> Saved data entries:
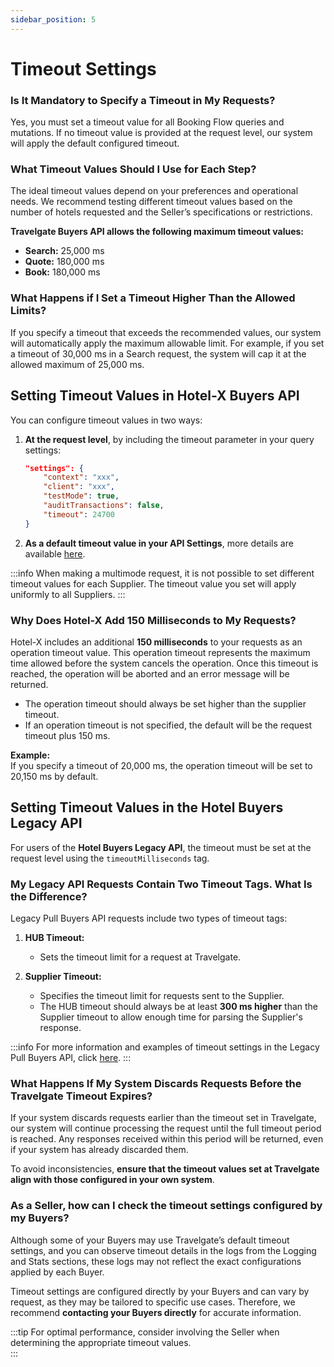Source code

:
 ```yaml
---
sidebar_position: 5
---
```


# Timeout Settings

### Is It Mandatory to Specify a Timeout in My Requests?
Yes, you must set a timeout value for all Booking Flow queries and mutations. If no timeout value is provided at the request level, our system will apply the default configured timeout.

### What Timeout Values Should I Use for Each Step?
The ideal timeout values depend on your preferences and operational needs. We recommend testing different timeout values based on the number of hotels requested and the Seller’s specifications or restrictions.

**Travelgate Buyers API allows the following maximum timeout values:**

- **Search:** 25,000 ms
- **Quote:** 180,000 ms
- **Book:** 180,000 ms

### What Happens if I Set a Timeout Higher Than the Allowed Limits?
If you specify a timeout that exceeds the recommended values, our system will automatically apply the maximum allowable limit. For example, if you set a timeout of 30,000 ms in a Search request, the system will cap it at the allowed maximum of 25,000 ms.

## Setting Timeout Values in Hotel-X Buyers API
You can configure timeout values in two ways:

1. **At the request level**, by including the timeout parameter in your query settings:

    ```json
    "settings": {
        "context": "xxx",
        "client": "xxx",
        "testMode": true,
        "auditTransactions": false,
        "timeout": 24700
    }
    ```

2. **As a default timeout value in your API Settings**, more details are available [here](/kb/platform/app-features/connections/api-settings/).

:::info 
When making a multimode request, it is not possible to set different timeout values for each Supplier. The timeout value you set will apply uniformly to all Suppliers.
:::

### Why Does Hotel-X Add 150 Milliseconds to My Requests?
Hotel-X includes an additional **150 milliseconds** to your requests as an operation timeout value. This operation timeout represents the maximum time allowed before the system cancels the operation. Once this timeout is reached, the operation will be aborted and an error message will be returned.

- The operation timeout should always be set higher than the supplier timeout.
- If an operation timeout is not specified, the default will be the request timeout plus 150 ms.

**Example:**  
If you specify a timeout of 20,000 ms, the operation timeout will be set to 20,150 ms by default.

## Setting Timeout Values in the Hotel Buyers Legacy API
For users of the **Hotel Buyers Legacy API**, the timeout must be set at the request level using the `timeoutMilliseconds` tag.

### My Legacy API Requests Contain Two Timeout Tags. What Is the Difference?
Legacy Pull Buyers API requests include two types of timeout tags:

1. **HUB Timeout:**  
   - Sets the timeout limit for a request at Travelgate.

2. **Supplier Timeout:**  
   - Specifies the timeout limit for requests sent to the Supplier.  
   - The HUB timeout should always be at least **300 ms higher** than the Supplier timeout to allow enough time for parsing the Supplier's response.

:::info
For more information and examples of timeout settings in the Legacy Pull Buyers API, click [here](/docs/apis/for-buyers/deprecated/legacy-pull-buyers-api/booking-flow/avail).
:::

### What Happens If My System Discards Requests Before the Travelgate Timeout Expires?
If your system discards requests earlier than the timeout set in Travelgate, our system will continue processing the request until the full timeout period is reached. Any responses received within this period will be returned, even if your system has already discarded them.

To avoid inconsistencies, **ensure that the timeout values set at Travelgate align with those configured in your own system**.

### As a Seller, how can I check the timeout settings configured by my Buyers?
Although some of your Buyers may use Travelgate’s default timeout settings, and you can observe timeout details in the logs from the Logging and Stats sections, these logs may not reflect the exact configurations applied by each Buyer.

Timeout settings are configured directly by your Buyers and can vary by request, as they may be tailored to specific use cases. Therefore, we recommend **contacting your Buyers directly** for accurate information.


:::tip
For optimal performance, consider involving the Seller when determining the appropriate timeout values.  
:::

> Work order: Go through the lines above. Select every one that has the string "more".

> Expected answer:
2. **As a default timeout value in your API Settings**, more details are available [here](/kb/platform/app-features/connections/api-settings/).
For more information and examples of timeout settings in the Legacy Pull Buyers API, click [here](/docs/apis/for-buyers/deprecated/legacy-pull-buyers-api/booking-flow/avail).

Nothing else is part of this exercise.